Supplied records START

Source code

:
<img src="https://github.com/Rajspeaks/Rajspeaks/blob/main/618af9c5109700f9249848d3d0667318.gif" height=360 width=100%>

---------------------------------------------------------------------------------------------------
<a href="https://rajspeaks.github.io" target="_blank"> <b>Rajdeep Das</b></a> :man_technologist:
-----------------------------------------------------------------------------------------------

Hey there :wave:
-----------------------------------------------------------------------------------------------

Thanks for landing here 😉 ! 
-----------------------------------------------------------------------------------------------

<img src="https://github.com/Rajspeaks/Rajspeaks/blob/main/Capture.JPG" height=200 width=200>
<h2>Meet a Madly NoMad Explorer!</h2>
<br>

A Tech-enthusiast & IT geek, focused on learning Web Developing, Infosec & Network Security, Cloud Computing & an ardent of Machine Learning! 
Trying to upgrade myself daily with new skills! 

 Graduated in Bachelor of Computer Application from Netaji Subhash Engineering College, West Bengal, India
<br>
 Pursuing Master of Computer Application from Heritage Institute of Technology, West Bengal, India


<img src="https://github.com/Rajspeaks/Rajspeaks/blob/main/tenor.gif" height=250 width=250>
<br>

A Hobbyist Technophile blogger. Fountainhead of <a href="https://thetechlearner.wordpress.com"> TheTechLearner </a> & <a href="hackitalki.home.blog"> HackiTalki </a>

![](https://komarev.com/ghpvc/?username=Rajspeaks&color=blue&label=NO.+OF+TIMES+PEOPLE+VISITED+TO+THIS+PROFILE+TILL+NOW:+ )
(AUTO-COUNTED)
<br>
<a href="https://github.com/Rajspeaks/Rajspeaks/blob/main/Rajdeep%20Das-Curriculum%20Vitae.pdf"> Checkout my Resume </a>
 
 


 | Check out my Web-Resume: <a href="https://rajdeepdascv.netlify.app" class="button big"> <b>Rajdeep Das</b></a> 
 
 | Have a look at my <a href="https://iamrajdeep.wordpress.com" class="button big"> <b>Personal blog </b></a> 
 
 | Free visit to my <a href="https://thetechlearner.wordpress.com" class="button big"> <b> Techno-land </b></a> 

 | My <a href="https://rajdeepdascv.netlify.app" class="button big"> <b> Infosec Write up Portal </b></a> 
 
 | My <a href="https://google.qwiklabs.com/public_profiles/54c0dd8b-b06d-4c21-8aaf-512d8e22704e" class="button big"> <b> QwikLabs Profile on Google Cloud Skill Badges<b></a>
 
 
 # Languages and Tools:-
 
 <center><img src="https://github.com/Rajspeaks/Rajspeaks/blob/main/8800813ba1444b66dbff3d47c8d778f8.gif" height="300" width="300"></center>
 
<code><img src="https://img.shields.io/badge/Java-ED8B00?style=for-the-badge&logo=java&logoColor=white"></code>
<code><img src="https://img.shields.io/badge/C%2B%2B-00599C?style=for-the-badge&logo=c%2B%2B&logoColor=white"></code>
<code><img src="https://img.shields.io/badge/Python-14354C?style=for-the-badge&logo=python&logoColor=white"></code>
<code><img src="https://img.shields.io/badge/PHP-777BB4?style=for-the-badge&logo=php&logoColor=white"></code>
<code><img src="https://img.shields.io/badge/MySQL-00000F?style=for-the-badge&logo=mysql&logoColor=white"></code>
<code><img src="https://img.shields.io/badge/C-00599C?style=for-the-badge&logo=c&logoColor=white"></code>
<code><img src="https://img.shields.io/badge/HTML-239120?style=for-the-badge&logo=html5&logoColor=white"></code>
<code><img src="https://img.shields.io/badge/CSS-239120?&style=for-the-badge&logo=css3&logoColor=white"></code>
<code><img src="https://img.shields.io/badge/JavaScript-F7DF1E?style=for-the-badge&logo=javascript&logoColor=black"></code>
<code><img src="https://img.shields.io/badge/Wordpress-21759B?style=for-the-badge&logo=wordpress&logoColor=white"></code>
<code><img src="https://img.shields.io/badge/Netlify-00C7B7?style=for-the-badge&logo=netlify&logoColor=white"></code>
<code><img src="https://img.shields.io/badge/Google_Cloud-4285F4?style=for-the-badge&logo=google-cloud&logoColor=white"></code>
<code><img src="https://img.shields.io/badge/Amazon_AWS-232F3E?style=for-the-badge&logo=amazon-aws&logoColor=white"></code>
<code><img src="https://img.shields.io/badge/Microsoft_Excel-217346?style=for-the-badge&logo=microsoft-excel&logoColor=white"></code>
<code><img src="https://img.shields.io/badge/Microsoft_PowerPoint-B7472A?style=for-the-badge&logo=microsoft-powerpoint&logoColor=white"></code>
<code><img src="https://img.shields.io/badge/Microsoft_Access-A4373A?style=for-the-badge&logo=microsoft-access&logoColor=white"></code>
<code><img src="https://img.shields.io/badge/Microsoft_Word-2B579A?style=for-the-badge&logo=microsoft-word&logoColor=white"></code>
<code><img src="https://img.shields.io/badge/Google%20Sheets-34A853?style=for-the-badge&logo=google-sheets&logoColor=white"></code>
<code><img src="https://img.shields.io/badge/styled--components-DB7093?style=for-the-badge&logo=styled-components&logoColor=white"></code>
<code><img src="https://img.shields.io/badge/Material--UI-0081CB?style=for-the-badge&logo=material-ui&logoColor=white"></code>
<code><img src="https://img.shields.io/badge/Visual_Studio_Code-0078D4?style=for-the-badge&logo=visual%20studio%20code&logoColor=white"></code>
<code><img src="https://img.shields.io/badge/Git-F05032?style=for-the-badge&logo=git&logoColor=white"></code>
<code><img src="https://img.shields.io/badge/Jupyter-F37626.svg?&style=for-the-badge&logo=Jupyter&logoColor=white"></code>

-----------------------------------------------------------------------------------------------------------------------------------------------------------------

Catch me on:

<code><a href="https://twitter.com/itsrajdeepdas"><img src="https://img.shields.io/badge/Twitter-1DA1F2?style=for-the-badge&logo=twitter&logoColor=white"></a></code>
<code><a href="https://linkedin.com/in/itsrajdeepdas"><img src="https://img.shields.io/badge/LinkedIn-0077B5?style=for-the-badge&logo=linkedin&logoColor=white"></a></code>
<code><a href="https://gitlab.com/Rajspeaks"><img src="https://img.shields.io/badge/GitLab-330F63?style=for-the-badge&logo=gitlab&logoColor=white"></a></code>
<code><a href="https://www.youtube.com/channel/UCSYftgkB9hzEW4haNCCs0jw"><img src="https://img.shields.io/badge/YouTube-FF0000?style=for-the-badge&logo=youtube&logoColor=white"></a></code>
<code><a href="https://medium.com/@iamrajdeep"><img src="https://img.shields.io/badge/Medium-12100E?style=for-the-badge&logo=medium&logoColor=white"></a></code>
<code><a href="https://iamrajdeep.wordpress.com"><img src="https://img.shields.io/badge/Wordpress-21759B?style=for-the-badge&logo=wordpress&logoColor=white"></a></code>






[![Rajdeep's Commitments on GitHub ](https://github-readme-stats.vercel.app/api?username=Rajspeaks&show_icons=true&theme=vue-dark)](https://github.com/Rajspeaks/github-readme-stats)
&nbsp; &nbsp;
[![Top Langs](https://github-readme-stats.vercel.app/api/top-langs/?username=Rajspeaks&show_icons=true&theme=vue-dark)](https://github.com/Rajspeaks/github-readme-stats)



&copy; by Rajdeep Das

Supplied records END

Work required: Without changing a single word, reproduce the entries above.

Expected output:
Source code

:
<img src="https://github.com/Rajspeaks/Rajspeaks/blob/main/618af9c5109700f9249848d3d0667318.gif" height=360 width=100%>

---------------------------------------------------------------------------------------------------
<a href="https://rajspeaks.github.io" target="_blank"> <b>Rajdeep Das</b></a> :man_technologist:
-----------------------------------------------------------------------------------------------

Hey there :wave:
-----------------------------------------------------------------------------------------------

Thanks for landing here 😉 ! 
-----------------------------------------------------------------------------------------------

<img src="https://github.com/Rajspeaks/Rajspeaks/blob/main/Capture.JPG" height=200 width=200>
<h2>Meet a Madly NoMad Explorer!</h2>
<br>

A Tech-enthusiast & IT geek, focused on learning Web Developing, Infosec & Network Security, Cloud Computing & an ardent of Machine Learning! 
Trying to upgrade myself daily with new skills! 

 Graduated in Bachelor of Computer Application from Netaji Subhash Engineering College, West Bengal, India
<br>
 Pursuing Master of Computer Application from Heritage Institute of Technology, West Bengal, India


<img src="https://github.com/Rajspeaks/Rajspeaks/blob/main/tenor.gif" height=250 width=250>
<br>

A Hobbyist Technophile blogger. Fountainhead of <a href="https://thetechlearner.wordpress.com"> TheTechLearner </a> & <a href="hackitalki.home.blog"> HackiTalki </a>

![](https://komarev.com/ghpvc/?username=Rajspeaks&color=blue&label=NO.+OF+TIMES+PEOPLE+VISITED+TO+THIS+PROFILE+TILL+NOW:+ )
(AUTO-COUNTED)
<br>
<a href="https://github.com/Rajspeaks/Rajspeaks/blob/main/Rajdeep%20Das-Curriculum%20Vitae.pdf"> Checkout my Resume </a>
 
 


 | Check out my Web-Resume: <a href="https://rajdeepdascv.netlify.app" class="button big"> <b>Rajdeep Das</b></a> 
 
 | Have a look at my <a href="https://iamrajdeep.wordpress.com" class="button big"> <b>Personal blog </b></a> 
 
 | Free visit to my <a href="https://thetechlearner.wordpress.com" class="button big"> <b> Techno-land </b></a> 

 | My <a href="https://rajdeepdascv.netlify.app" class="button big"> <b> Infosec Write up Portal </b></a> 
 
 | My <a href="https://google.qwiklabs.com/public_profiles/54c0dd8b-b06d-4c21-8aaf-512d8e22704e" class="button big"> <b> QwikLabs Profile on Google Cloud Skill Badges<b></a>
 
 
 # Languages and Tools:-
 
 <center><img src="https://github.com/Rajspeaks/Rajspeaks/blob/main/8800813ba1444b66dbff3d47c8d778f8.gif" height="300" width="300"></center>
 
<code><img src="https://img.shields.io/badge/Java-ED8B00?style=for-the-badge&logo=java&logoColor=white"></code>
<code><img src="https://img.shields.io/badge/C%2B%2B-00599C?style=for-the-badge&logo=c%2B%2B&logoColor=white"></code>
<code><img src="https://img.shields.io/badge/Python-14354C?style=for-the-badge&logo=python&logoColor=white"></code>
<code><img src="https://img.shields.io/badge/PHP-777BB4?style=for-the-badge&logo=php&logoColor=white"></code>
<code><img src="https://img.shields.io/badge/MySQL-00000F?style=for-the-badge&logo=mysql&logoColor=white"></code>
<code><img src="https://img.shields.io/badge/C-00599C?style=for-the-badge&logo=c&logoColor=white"></code>
<code><img src="https://img.shields.io/badge/HTML-239120?style=for-the-badge&logo=html5&logoColor=white"></code>
<code><img src="https://img.shields.io/badge/CSS-239120?&style=for-the-badge&logo=css3&logoColor=white"></code>
<code><img src="https://img.shields.io/badge/JavaScript-F7DF1E?style=for-the-badge&logo=javascript&logoColor=black"></code>
<code><img src="https://img.shields.io/badge/Wordpress-21759B?style=for-the-badge&logo=wordpress&logoColor=white"></code>
<code><img src="https://img.shields.io/badge/Netlify-00C7B7?style=for-the-badge&logo=netlify&logoColor=white"></code>
<code><img src="https://img.shields.io/badge/Google_Cloud-4285F4?style=for-the-badge&logo=google-cloud&logoColor=white"></code>
<code><img src="https://img.shields.io/badge/Amazon_AWS-232F3E?style=for-the-badge&logo=amazon-aws&logoColor=white"></code>
<code><img src="https://img.shields.io/badge/Microsoft_Excel-217346?style=for-the-badge&logo=microsoft-excel&logoColor=white"></code>
<code><img src="https://img.shields.io/badge/Microsoft_PowerPoint-B7472A?style=for-the-badge&logo=microsoft-powerpoint&logoColor=white"></code>
<code><img src="https://img.shields.io/badge/Microsoft_Access-A4373A?style=for-the-badge&logo=microsoft-access&logoColor=white"></code>
<code><img src="https://img.shields.io/badge/Microsoft_Word-2B579A?style=for-the-badge&logo=microsoft-word&logoColor=white"></code>
<code><img src="https://img.shields.io/badge/Google%20Sheets-34A853?style=for-the-badge&logo=google-sheets&logoColor=white"></code>
<code><img src="https://img.shields.io/badge/styled--components-DB7093?style=for-the-badge&logo=styled-components&logoColor=white"></code>
<code><img src="https://img.shields.io/badge/Material--UI-0081CB?style=for-the-badge&logo=material-ui&logoColor=white"></code>
<code><img src="https://img.shields.io/badge/Visual_Studio_Code-0078D4?style=for-the-badge&logo=visual%20studio%20code&logoColor=white"></code>
<code><img src="https://img.shields.io/badge/Git-F05032?style=for-the-badge&logo=git&logoColor=white"></code>
<code><img src="https://img.shields.io/badge/Jupyter-F37626.svg?&style=for-the-badge&logo=Jupyter&logoColor=white"></code>

-----------------------------------------------------------------------------------------------------------------------------------------------------------------

Catch me on:

<code><a href="https://twitter.com/itsrajdeepdas"><img src="https://img.shields.io/badge/Twitter-1DA1F2?style=for-the-badge&logo=twitter&logoColor=white"></a></code>
<code><a href="https://linkedin.com/in/itsrajdeepdas"><img src="https://img.shields.io/badge/LinkedIn-0077B5?style=for-the-badge&logo=linkedin&logoColor=white"></a></code>
<code><a href="https://gitlab.com/Rajspeaks"><img src="https://img.shields.io/badge/GitLab-330F63?style=for-the-badge&logo=gitlab&logoColor=white"></a></code>
<code><a href="https://www.youtube.com/channel/UCSYftgkB9hzEW4haNCCs0jw"><img src="https://img.shields.io/badge/YouTube-FF0000?style=for-the-badge&logo=youtube&logoColor=white"></a></code>
<code><a href="https://medium.com/@iamrajdeep"><img src="https://img.shields.io/badge/Medium-12100E?style=for-the-badge&logo=medium&logoColor=white"></a></code>
<code><a href="https://iamrajdeep.wordpress.com"><img src="https://img.shields.io/badge/Wordpress-21759B?style=for-the-badge&logo=wordpress&logoColor=white"></a></code>






[![Rajdeep's Commitments on GitHub ](https://github-readme-stats.vercel.app/api?username=Rajspeaks&show_icons=true&theme=vue-dark)](https://github.com/Rajspeaks/github-readme-stats)
&nbsp; &nbsp;
[![Top Langs](https://github-readme-stats.vercel.app/api/top-langs/?username=Rajspeaks&show_icons=true&theme=vue-dark)](https://github.com/Rajspeaks/github-readme-stats)



&copy; by Rajdeep Das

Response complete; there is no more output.